President Trump’s best-selling book, “Trump: The Art of the Deal,” should go out of print, according to the book’s ghostwriter, reports The Hollywood Reporter.

“Given the Times report on Trump’s staggering losses, I’d be fine if Random House simply took the book out of print. Or recategorized it as fiction,” writer Tony Schwartz said on Twitter Wednesday.

Earlier this week, The New York Times reported that Trump sustained $1.17 billion loss over a decade, resulting in him being unable to pay taxes for that period of time. His losses were apparently so extreme that he avoided paying taxes until 2005.

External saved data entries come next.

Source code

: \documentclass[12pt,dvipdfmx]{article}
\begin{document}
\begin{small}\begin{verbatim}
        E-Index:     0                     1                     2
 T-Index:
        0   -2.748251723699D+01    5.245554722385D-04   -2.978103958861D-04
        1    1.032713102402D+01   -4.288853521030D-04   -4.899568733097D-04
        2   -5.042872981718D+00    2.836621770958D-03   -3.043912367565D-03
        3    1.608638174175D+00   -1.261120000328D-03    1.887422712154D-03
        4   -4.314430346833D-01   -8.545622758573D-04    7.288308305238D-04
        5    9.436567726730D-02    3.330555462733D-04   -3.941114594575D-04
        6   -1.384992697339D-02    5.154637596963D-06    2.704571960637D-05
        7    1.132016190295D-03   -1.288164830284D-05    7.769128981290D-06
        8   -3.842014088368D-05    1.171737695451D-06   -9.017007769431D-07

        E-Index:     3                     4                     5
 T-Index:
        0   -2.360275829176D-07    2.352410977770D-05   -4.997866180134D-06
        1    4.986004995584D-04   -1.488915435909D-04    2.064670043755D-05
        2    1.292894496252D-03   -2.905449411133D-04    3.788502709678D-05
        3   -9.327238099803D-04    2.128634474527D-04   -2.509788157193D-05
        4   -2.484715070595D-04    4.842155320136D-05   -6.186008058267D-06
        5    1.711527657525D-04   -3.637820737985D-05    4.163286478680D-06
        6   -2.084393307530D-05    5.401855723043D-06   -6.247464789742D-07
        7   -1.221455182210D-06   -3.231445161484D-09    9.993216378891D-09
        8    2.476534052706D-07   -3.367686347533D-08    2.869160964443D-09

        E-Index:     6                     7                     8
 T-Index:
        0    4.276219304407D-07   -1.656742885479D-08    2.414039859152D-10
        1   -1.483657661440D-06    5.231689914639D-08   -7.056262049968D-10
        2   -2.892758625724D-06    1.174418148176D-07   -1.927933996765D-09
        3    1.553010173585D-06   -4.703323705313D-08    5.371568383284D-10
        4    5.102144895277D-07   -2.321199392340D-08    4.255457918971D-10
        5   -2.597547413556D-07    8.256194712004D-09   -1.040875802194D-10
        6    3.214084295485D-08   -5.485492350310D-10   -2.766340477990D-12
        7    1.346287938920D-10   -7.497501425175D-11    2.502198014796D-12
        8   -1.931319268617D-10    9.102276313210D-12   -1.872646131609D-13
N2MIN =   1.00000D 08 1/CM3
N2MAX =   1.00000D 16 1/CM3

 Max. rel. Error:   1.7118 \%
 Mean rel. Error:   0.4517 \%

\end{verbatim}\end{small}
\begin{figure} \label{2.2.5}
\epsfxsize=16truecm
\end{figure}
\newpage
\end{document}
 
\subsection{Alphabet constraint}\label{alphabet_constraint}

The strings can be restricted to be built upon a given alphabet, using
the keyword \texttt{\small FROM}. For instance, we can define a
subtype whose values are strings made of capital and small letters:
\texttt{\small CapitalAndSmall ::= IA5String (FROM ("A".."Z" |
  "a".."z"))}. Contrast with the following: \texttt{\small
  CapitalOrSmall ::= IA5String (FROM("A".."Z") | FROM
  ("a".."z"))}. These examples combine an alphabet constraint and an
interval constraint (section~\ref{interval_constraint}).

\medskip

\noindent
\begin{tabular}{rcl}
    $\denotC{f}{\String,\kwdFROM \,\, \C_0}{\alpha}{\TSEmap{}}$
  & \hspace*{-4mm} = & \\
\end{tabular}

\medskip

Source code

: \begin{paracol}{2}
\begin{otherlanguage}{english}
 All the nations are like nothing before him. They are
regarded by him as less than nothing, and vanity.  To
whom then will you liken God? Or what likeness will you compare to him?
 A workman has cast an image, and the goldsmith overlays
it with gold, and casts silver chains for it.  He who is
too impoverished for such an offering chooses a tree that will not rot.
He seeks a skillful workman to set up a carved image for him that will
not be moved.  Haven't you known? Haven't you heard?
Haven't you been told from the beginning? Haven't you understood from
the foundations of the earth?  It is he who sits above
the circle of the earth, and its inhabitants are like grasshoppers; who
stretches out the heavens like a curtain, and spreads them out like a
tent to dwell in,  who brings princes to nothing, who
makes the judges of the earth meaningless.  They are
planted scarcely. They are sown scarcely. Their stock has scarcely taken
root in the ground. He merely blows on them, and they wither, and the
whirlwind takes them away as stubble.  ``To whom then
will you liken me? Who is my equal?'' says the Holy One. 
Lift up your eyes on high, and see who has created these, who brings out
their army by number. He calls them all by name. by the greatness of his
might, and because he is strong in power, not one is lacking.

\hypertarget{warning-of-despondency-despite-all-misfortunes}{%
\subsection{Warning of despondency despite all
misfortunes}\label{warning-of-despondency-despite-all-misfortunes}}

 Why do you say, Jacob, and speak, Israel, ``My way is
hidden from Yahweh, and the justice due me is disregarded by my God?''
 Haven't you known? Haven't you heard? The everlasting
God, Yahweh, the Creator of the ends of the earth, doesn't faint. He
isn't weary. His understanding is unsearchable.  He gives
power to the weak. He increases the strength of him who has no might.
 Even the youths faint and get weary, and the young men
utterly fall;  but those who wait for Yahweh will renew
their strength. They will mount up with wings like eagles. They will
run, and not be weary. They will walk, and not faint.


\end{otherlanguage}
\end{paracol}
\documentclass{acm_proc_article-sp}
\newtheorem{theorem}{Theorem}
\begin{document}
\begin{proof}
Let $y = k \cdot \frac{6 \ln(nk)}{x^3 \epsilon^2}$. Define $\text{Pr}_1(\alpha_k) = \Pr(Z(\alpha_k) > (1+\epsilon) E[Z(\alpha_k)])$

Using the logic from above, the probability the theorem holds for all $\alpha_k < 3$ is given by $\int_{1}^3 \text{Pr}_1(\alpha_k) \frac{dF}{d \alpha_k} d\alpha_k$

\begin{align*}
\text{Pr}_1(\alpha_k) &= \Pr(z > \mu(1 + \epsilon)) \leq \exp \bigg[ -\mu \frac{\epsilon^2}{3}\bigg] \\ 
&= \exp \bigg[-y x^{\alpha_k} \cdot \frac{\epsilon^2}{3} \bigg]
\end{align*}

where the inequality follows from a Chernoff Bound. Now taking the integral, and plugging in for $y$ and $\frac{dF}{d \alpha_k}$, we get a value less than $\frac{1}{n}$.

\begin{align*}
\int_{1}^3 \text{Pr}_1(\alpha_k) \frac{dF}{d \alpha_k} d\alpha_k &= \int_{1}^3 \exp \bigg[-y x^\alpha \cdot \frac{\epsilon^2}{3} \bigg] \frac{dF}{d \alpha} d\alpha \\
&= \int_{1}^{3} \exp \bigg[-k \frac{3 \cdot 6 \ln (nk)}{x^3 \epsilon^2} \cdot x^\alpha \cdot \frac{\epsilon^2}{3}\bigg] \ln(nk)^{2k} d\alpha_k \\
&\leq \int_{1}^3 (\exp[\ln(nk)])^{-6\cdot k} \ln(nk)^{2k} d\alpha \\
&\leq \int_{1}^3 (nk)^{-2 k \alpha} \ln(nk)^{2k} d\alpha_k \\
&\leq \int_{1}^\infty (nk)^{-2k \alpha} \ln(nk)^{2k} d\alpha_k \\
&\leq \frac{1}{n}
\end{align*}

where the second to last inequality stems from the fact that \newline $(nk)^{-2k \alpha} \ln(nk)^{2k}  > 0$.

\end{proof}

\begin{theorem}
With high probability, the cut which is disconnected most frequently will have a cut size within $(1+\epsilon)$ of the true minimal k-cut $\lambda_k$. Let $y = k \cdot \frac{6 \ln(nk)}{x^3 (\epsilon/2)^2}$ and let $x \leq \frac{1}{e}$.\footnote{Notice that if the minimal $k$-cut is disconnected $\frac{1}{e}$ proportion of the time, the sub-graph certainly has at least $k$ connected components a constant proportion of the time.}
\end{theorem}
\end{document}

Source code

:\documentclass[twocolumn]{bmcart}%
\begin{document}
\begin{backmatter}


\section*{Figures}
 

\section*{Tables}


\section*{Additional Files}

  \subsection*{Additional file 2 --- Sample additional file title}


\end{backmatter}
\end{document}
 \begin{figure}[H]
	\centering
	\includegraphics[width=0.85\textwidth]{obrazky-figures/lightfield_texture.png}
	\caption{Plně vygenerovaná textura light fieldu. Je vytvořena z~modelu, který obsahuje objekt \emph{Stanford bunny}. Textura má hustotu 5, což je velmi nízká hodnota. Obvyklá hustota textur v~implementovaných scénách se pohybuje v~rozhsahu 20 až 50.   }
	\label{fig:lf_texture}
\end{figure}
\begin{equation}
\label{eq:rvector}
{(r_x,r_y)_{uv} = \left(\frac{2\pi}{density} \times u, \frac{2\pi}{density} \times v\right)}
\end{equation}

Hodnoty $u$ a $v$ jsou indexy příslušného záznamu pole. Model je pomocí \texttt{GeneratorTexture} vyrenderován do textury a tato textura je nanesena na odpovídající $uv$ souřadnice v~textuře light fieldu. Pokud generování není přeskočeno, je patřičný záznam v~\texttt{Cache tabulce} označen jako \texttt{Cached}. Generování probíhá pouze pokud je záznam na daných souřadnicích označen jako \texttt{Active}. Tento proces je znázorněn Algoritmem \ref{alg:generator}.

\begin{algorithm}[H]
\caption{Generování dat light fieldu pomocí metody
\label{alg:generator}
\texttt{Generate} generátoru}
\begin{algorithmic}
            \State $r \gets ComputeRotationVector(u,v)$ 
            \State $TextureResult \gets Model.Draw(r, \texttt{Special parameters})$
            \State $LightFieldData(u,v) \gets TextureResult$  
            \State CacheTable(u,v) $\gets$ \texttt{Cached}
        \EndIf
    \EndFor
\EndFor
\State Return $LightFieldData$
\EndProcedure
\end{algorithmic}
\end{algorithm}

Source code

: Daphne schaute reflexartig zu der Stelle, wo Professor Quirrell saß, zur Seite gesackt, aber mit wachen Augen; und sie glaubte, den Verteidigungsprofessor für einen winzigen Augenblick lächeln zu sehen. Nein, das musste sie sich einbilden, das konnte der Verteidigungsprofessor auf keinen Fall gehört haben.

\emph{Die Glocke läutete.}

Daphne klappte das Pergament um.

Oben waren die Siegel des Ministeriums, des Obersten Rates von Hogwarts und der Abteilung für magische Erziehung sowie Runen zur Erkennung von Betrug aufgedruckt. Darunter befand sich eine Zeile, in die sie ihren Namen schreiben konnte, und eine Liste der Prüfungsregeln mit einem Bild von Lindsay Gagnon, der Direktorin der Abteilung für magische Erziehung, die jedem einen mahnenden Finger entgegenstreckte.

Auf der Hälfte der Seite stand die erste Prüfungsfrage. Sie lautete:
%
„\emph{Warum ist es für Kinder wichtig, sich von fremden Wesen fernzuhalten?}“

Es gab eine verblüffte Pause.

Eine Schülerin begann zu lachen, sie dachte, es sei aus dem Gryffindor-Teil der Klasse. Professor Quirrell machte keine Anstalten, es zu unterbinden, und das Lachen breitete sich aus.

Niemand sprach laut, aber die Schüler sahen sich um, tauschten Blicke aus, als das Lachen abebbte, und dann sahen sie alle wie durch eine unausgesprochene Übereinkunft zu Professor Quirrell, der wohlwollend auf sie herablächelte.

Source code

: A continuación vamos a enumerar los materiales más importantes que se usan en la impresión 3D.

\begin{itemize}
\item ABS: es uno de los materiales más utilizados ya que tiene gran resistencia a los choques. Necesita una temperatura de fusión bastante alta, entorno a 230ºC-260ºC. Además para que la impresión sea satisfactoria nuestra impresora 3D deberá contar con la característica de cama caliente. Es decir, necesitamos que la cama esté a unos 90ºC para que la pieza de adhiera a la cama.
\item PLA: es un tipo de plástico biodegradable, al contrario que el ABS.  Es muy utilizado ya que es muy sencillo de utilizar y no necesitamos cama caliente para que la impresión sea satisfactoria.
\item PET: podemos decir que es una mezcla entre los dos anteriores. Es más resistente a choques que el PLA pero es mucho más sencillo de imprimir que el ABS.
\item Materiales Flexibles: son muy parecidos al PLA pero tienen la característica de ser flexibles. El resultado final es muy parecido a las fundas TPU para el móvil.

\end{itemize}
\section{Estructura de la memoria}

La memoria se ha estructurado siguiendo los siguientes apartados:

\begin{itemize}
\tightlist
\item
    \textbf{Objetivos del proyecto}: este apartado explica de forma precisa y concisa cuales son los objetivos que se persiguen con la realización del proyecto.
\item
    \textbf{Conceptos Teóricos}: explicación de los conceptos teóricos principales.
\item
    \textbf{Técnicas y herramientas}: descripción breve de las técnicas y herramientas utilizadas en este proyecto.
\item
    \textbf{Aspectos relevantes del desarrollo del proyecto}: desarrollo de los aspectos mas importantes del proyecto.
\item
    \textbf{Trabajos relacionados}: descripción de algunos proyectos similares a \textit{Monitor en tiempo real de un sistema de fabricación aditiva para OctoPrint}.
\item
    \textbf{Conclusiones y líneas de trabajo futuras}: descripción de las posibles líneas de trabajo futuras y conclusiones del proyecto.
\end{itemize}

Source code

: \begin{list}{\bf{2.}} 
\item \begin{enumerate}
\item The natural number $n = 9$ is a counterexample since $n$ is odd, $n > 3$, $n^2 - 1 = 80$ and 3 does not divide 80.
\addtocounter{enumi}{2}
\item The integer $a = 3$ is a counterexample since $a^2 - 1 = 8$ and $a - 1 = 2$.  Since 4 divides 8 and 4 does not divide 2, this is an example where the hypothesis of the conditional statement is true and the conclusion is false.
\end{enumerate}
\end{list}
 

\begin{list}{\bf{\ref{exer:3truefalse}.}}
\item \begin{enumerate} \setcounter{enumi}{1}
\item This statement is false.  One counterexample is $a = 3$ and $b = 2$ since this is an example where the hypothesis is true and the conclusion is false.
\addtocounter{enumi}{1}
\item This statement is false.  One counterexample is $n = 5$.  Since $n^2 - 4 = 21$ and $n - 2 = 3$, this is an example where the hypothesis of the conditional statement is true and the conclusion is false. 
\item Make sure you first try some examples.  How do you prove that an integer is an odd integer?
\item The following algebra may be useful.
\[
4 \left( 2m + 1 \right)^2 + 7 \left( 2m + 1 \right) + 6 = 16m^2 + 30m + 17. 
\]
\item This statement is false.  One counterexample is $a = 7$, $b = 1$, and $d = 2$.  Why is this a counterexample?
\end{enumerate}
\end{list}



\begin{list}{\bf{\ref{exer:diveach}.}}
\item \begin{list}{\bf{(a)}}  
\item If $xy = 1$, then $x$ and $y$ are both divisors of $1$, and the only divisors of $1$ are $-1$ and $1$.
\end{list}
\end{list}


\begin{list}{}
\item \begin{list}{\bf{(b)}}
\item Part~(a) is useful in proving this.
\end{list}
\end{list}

“By the time his master-of-the-universe memoir ‘Trump: The Art of the Deal’ hit bookstores in 1987, Donald Trump was already in deep financial distress, losing tens of millions of dollars on troubled business deals, according to previously unrevealed figures from his federal income tax returns,” the report said. “Trump was propelled to the presidency, in part, by a self-spun narrative of business success and of setbacks triumphantly overcome. He has attributed his first run of reversals and bankruptcies to the recession that took hold in 1990. But 10 years of tax information obtained by The New York Times paints a different, and far bleaker, picture of his deal-making abilities and financial condition.”

Following the report, Schwartz feels that everything written in “Art of the Deal” has been officially debunked, referring to Trump as a horrible businessman and a “tax cheat.”

“So The New York Times reports that Trump reported losses on his tax returns of more than $1.1 billion in ten years — more than any American taxpayer. Worst businessman ever? Biggest tax cheat? It’s one or the other — and very likely both,” Schwartz tweeted.

“Thelegal [sic] implications of Trump’s staggering losses may have very little to do with the amount of money he lost — although he was clearly a terrible businessman — than with the fact that he likely committed vast tax fraud in claiming the level of losses he did,” he later added.

Trump denounced the report as “inaccurate” in a detailed tweet about how companies were entitled to massive write-offs in the 80s and 90s.

“Real estate developers in the 1980’s & 1990’s, more than 30 years ago, were entitled to massive write-offs and depreciation which would, if one was actively building, show losses and tax losses in almost all cases. Much was non-monetary. Sometimes considered ‘tax shelter,'” he tweeted. “You would get it by building, or even buying. You always wanted to show losses for tax purposes … almost all real estate developers did – and often re-negotiate with banks, it was sport. Additionally, the very old information put out is a highly inaccurate Fake News hit job!”

“The Art of the Deal” remained on The New York Times best-seller list for 51 weeks. Speaking with The New Yorker in 2016, Schwartz expressed regret for his role in bringing the book to light, saying he presented Trump in a way that catapulted him to become a pop-cultural sensation.

“I put lipstick on a pig,” Schwartz said at the time. “I feel a deep sense of remorse that I contributed to presenting Trump in a way that brought him wider attention and made him more appealing than he is.”

Instead, Schwartz prefers that “The Art of the Deal” be retitled “The Sociopath.”